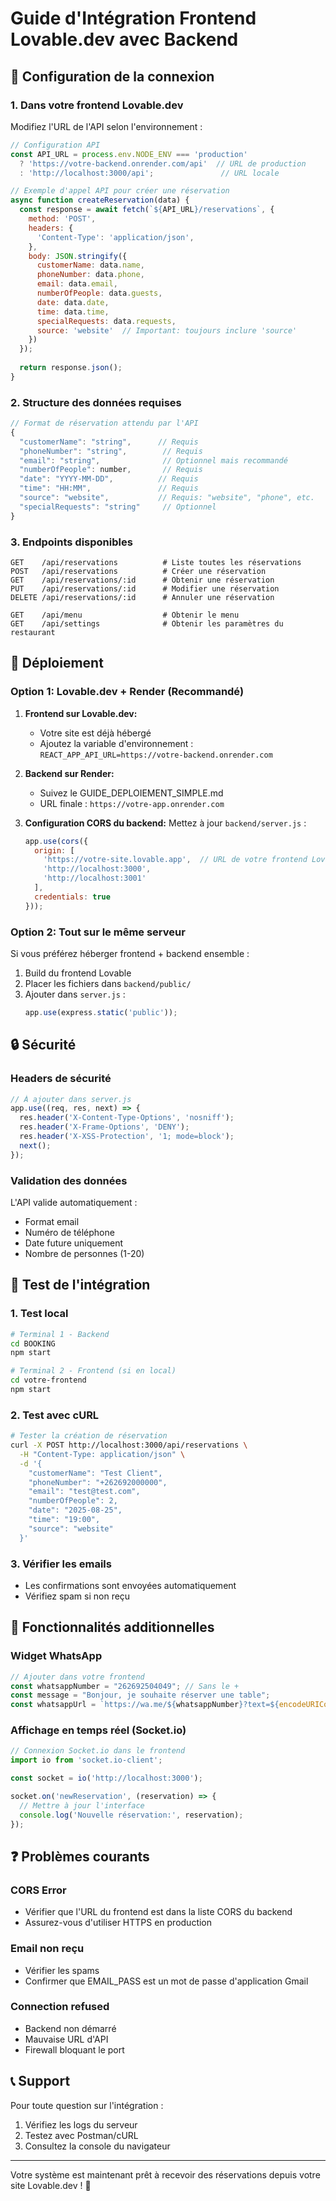 # Guide d'Intégration Frontend Lovable.dev avec Backend

## 🔗 Configuration de la connexion

### 1. Dans votre frontend Lovable.dev

Modifiez l'URL de l'API selon l'environnement :

```javascript
// Configuration API
const API_URL = process.env.NODE_ENV === 'production' 
  ? 'https://votre-backend.onrender.com/api'  // URL de production
  : 'http://localhost:3000/api';               // URL locale

// Exemple d'appel API pour créer une réservation
async function createReservation(data) {
  const response = await fetch(`${API_URL}/reservations`, {
    method: 'POST',
    headers: {
      'Content-Type': 'application/json',
    },
    body: JSON.stringify({
      customerName: data.name,
      phoneNumber: data.phone,
      email: data.email,
      numberOfPeople: data.guests,
      date: data.date,
      time: data.time,
      specialRequests: data.requests,
      source: 'website'  // Important: toujours inclure 'source'
    })
  });
  
  return response.json();
}
```

### 2. Structure des données requises

```javascript
// Format de réservation attendu par l'API
{
  "customerName": "string",      // Requis
  "phoneNumber": "string",        // Requis
  "email": "string",              // Optionnel mais recommandé
  "numberOfPeople": number,       // Requis
  "date": "YYYY-MM-DD",          // Requis
  "time": "HH:MM",               // Requis
  "source": "website",           // Requis: "website", "phone", etc.
  "specialRequests": "string"     // Optionnel
}
```

### 3. Endpoints disponibles

```
GET    /api/reservations          # Liste toutes les réservations
POST   /api/reservations          # Créer une réservation
GET    /api/reservations/:id      # Obtenir une réservation
PUT    /api/reservations/:id      # Modifier une réservation
DELETE /api/reservations/:id      # Annuler une réservation

GET    /api/menu                  # Obtenir le menu
GET    /api/settings              # Obtenir les paramètres du restaurant
```

## 🚀 Déploiement

### Option 1: Lovable.dev + Render (Recommandé)

1. **Frontend sur Lovable.dev:**
   - Votre site est déjà hébergé
   - Ajoutez la variable d'environnement : `REACT_APP_API_URL=https://votre-backend.onrender.com`

2. **Backend sur Render:**
   - Suivez le GUIDE_DEPLOIEMENT_SIMPLE.md
   - URL finale : `https://votre-app.onrender.com`

3. **Configuration CORS du backend:**
   Mettez à jour `backend/server.js` :
   ```javascript
   app.use(cors({
     origin: [
       'https://votre-site.lovable.app',  // URL de votre frontend Lovable
       'http://localhost:3000',
       'http://localhost:3001'
     ],
     credentials: true
   }));
   ```

### Option 2: Tout sur le même serveur

Si vous préférez héberger frontend + backend ensemble :

1. Build du frontend Lovable
2. Placer les fichiers dans `backend/public/`
3. Ajouter dans `server.js` :
   ```javascript
   app.use(express.static('public'));
   ```

## 🔒 Sécurité

### Headers de sécurité
```javascript
// À ajouter dans server.js
app.use((req, res, next) => {
  res.header('X-Content-Type-Options', 'nosniff');
  res.header('X-Frame-Options', 'DENY');
  res.header('X-XSS-Protection', '1; mode=block');
  next();
});
```

### Validation des données
L'API valide automatiquement :
- Format email
- Numéro de téléphone
- Date future uniquement
- Nombre de personnes (1-20)

## 🧪 Test de l'intégration

### 1. Test local
```bash
# Terminal 1 - Backend
cd BOOKING
npm start

# Terminal 2 - Frontend (si en local)
cd votre-frontend
npm start
```

### 2. Test avec cURL
```bash
# Tester la création de réservation
curl -X POST http://localhost:3000/api/reservations \
  -H "Content-Type: application/json" \
  -d '{
    "customerName": "Test Client",
    "phoneNumber": "+262692000000",
    "email": "test@test.com",
    "numberOfPeople": 2,
    "date": "2025-08-25",
    "time": "19:00",
    "source": "website"
  }'
```

### 3. Vérifier les emails
- Les confirmations sont envoyées automatiquement
- Vérifiez spam si non reçu

## 📱 Fonctionnalités additionnelles

### Widget WhatsApp
```javascript
// Ajouter dans votre frontend
const whatsappNumber = "262692504049"; // Sans le +
const message = "Bonjour, je souhaite réserver une table";
const whatsappUrl = `https://wa.me/${whatsappNumber}?text=${encodeURIComponent(message)}`;
```

### Affichage en temps réel (Socket.io)
```javascript
// Connexion Socket.io dans le frontend
import io from 'socket.io-client';

const socket = io('http://localhost:3000');

socket.on('newReservation', (reservation) => {
  // Mettre à jour l'interface
  console.log('Nouvelle réservation:', reservation);
});
```

## ❓ Problèmes courants

### CORS Error
- Vérifier que l'URL du frontend est dans la liste CORS du backend
- Assurez-vous d'utiliser HTTPS en production

### Email non reçu
- Vérifier les spams
- Confirmer que EMAIL_PASS est un mot de passe d'application Gmail

### Connection refused
- Backend non démarré
- Mauvaise URL d'API
- Firewall bloquant le port

## 📞 Support

Pour toute question sur l'intégration :
1. Vérifiez les logs du serveur
2. Testez avec Postman/cURL
3. Consultez la console du navigateur

---

Votre système est maintenant prêt à recevoir des réservations depuis votre site Lovable.dev ! 🎉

◇ ◇ ◇ ◇

Type out the data above once more, exactly, with no images included.

OUTPUT:
 # Guide d'Intégration Frontend Lovable.dev avec Backend

## 🔗 Configuration de la connexion

### 1. Dans votre frontend Lovable.dev

Modifiez l'URL de l'API selon l'environnement :

```javascript
// Configuration API
const API_URL = process.env.NODE_ENV === 'production' 
  ? 'https://votre-backend.onrender.com/api'  // URL de production
  : 'http://localhost:3000/api';               // URL locale

// Exemple d'appel API pour créer une réservation
async function createReservation(data) {
  const response = await fetch(`${API_URL}/reservations`, {
    method: 'POST',
    headers: {
      'Content-Type': 'application/json',
    },
    body: JSON.stringify({
      customerName: data.name,
      phoneNumber: data.phone,
      email: data.email,
      numberOfPeople: data.guests,
      date: data.date,
      time: data.time,
      specialRequests: data.requests,
      source: 'website'  // Important: toujours inclure 'source'
    })
  });
  
  return response.json();
}
```

### 2. Structure des données requises

```javascript
// Format de réservation attendu par l'API
{
  "customerName": "string",      // Requis
  "phoneNumber": "string",        // Requis
  "email": "string",              // Optionnel mais recommandé
  "numberOfPeople": number,       // Requis
  "date": "YYYY-MM-DD",          // Requis
  "time": "HH:MM",               // Requis
  "source": "website",           // Requis: "website", "phone", etc.
  "specialRequests": "string"     // Optionnel
}
```

### 3. Endpoints disponibles

```
GET    /api/reservations          # Liste toutes les réservations
POST   /api/reservations          # Créer une réservation
GET    /api/reservations/:id      # Obtenir une réservation
PUT    /api/reservations/:id      # Modifier une réservation
DELETE /api/reservations/:id      # Annuler une réservation

GET    /api/menu                  # Obtenir le menu
GET    /api/settings              # Obtenir les paramètres du restaurant
```

## 🚀 Déploiement

### Option 1: Lovable.dev + Render (Recommandé)

1. **Frontend sur Lovable.dev:**
   - Votre site est déjà hébergé
   - Ajoutez la variable d'environnement : `REACT_APP_API_URL=https://votre-backend.onrender.com`

2. **Backend sur Render:**
   - Suivez le GUIDE_DEPLOIEMENT_SIMPLE.md
   - URL finale : `https://votre-app.onrender.com`

3. **Configuration CORS du backend:**
   Mettez à jour `backend/server.js` :
   ```javascript
   app.use(cors({
     origin: [
       'https://votre-site.lovable.app',  // URL de votre frontend Lovable
       'http://localhost:3000',
       'http://localhost:3001'
     ],
     credentials: true
   }));
   ```

### Option 2: Tout sur le même serveur

Si vous préférez héberger frontend + backend ensemble :

1. Build du frontend Lovable
2. Placer les fichiers dans `backend/public/`
3. Ajouter dans `server.js` :
   ```javascript
   app.use(express.static('public'));
   ```

## 🔒 Sécurité

### Headers de sécurité
```javascript
// À ajouter dans server.js
app.use((req, res, next) => {
  res.header('X-Content-Type-Options', 'nosniff');
  res.header('X-Frame-Options', 'DENY');
  res.header('X-XSS-Protection', '1; mode=block');
  next();
});
```

### Validation des données
L'API valide automatiquement :
- Format email
- Numéro de téléphone
- Date future uniquement
- Nombre de personnes (1-20)

## 🧪 Test de l'intégration

### 1. Test local
```bash
# Terminal 1 - Backend
cd BOOKING
npm start

# Terminal 2 - Frontend (si en local)
cd votre-frontend
npm start
```

### 2. Test avec cURL
```bash
# Tester la création de réservation
curl -X POST http://localhost:3000/api/reservations \
  -H "Content-Type: application/json" \
  -d '{
    "customerName": "Test Client",
    "phoneNumber": "+262692000000",
    "email": "test@test.com",
    "numberOfPeople": 2,
    "date": "2025-08-25",
    "time": "19:00",
    "source": "website"
  }'
```

### 3. Vérifier les emails
- Les confirmations sont envoyées automatiquement
- Vérifiez spam si non reçu

## 📱 Fonctionnalités additionnelles

### Widget WhatsApp
```javascript
// Ajouter dans votre frontend
const whatsappNumber = "262692504049"; // Sans le +
const message = "Bonjour, je souhaite réserver une table";
const whatsappUrl = `https://wa.me/${whatsappNumber}?text=${encodeURIComponent(message)}`;
```

### Affichage en temps réel (Socket.io)
```javascript
// Connexion Socket.io dans le frontend
import io from 'socket.io-client';

const socket = io('http://localhost:3000');

socket.on('newReservation', (reservation) => {
  // Mettre à jour l'interface
  console.log('Nouvelle réservation:', reservation);
});
```

## ❓ Problèmes courants

### CORS Error
- Vérifier que l'URL du frontend est dans la liste CORS du backend
- Assurez-vous d'utiliser HTTPS en production

### Email non reçu
- Vérifier les spams
- Confirmer que EMAIL_PASS est un mot de passe d'application Gmail

### Connection refused
- Backend non démarré
- Mauvaise URL d'API
- Firewall bloquant le port

## 📞 Support

Pour toute question sur l'intégration :
1. Vérifiez les logs du serveur
2. Testez avec Postman/cURL
3. Consultez la console du navigateur

---

Votre système est maintenant prêt à recevoir des réservations depuis votre site Lovable.dev ! 🎉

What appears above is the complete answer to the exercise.